Oui, c’est cela, l’Albanie. Une terre mystérieuse et difficile d’accès, étroitement gardée par ses montagnes comme par des bastions, un pays qui fut scellé pendant des siècles sous la jalouse tutelle des Tures, un jardin clos demeuré tel quel, une âme qui n’est pas diminuée et affaiblie au contact de la vie moderne. — N’est-ce pas là ce que nous allons chercher ?

Le soleil s’attarde au flanc des âpres pentes qui s’empourprent comme si elles eussent soudain fleuri. Et voici le crépuscule. Le golfe du Drin s’assombrit lentement. Les petites maisons de pécheurs se sont anéanties ; on les croirait aspirées par la terre.

C’est l’heure où s’éveillent les essaims innombrables de moustiques, porteurs de la malaria.


Une tache claire se dessine contre une colline basse et pelée, dominant un vaste golfe : c’est Durazzo. La rive s’infléchit et l’on aperçoit au loin une plaine immense. Les chaînes de montagnes se poursuivent très en arrière, houleuses, superposant leurs sommités comme des vagues immobiles.

Toute la lumière d’Orient semble venir à la rencontre du navire sur les eaux d’un bleu allègre. Cependant, la nappe d’azur est trouée en trois endroits. Des sommets de mats émergent, un morceau de bastingage, une cheminée morte : trois navires qui furent coulés en rade de Durazzo pendant la guerre.

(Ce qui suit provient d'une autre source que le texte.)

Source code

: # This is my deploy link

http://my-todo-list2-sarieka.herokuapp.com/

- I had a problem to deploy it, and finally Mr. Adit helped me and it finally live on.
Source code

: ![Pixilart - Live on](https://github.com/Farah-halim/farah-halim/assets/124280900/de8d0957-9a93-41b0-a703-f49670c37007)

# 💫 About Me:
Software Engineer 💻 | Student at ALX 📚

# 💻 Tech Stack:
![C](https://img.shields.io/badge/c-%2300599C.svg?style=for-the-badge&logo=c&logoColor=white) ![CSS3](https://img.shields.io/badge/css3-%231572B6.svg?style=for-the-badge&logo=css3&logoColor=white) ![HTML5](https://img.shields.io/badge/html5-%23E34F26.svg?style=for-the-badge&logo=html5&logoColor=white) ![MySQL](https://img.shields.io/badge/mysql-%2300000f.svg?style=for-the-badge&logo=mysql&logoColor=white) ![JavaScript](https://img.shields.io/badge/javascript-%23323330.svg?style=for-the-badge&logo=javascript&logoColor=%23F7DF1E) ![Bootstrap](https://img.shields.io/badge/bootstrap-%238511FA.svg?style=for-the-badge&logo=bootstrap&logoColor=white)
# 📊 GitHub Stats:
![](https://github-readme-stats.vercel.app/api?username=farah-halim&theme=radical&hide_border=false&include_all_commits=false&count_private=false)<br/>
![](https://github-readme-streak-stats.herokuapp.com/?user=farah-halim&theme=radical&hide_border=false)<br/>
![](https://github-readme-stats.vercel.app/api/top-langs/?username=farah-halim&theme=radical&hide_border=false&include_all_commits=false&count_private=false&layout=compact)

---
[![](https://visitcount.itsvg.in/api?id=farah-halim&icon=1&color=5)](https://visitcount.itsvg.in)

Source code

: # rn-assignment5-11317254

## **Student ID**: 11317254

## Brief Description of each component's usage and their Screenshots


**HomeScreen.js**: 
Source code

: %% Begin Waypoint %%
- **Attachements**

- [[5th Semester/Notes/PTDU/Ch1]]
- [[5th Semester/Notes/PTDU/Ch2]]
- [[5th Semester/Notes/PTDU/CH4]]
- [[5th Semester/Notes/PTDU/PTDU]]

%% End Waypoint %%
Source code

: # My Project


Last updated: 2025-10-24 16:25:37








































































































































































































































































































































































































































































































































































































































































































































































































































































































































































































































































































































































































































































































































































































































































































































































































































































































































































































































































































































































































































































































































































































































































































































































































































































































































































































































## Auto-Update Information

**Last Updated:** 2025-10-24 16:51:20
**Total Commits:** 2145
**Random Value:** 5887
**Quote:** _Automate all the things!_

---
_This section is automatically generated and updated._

Voici les minarets, la tour de l’horloge, les verdures discrètes, noyant les maisons musulmanes. Et, tout au bord de l’eau, ces larges ruines, ces murs spacieux percés de trous, c’est le palais du prince de Wied que les obus autrichiens ont effondré. Tout au bord de l’eau… comme si le Roi inquiet eût à peine osé poser le pied sur le sol de son royaume.

Une barque nous emporte à travers la baie qui fut témoin de tant de naufrages…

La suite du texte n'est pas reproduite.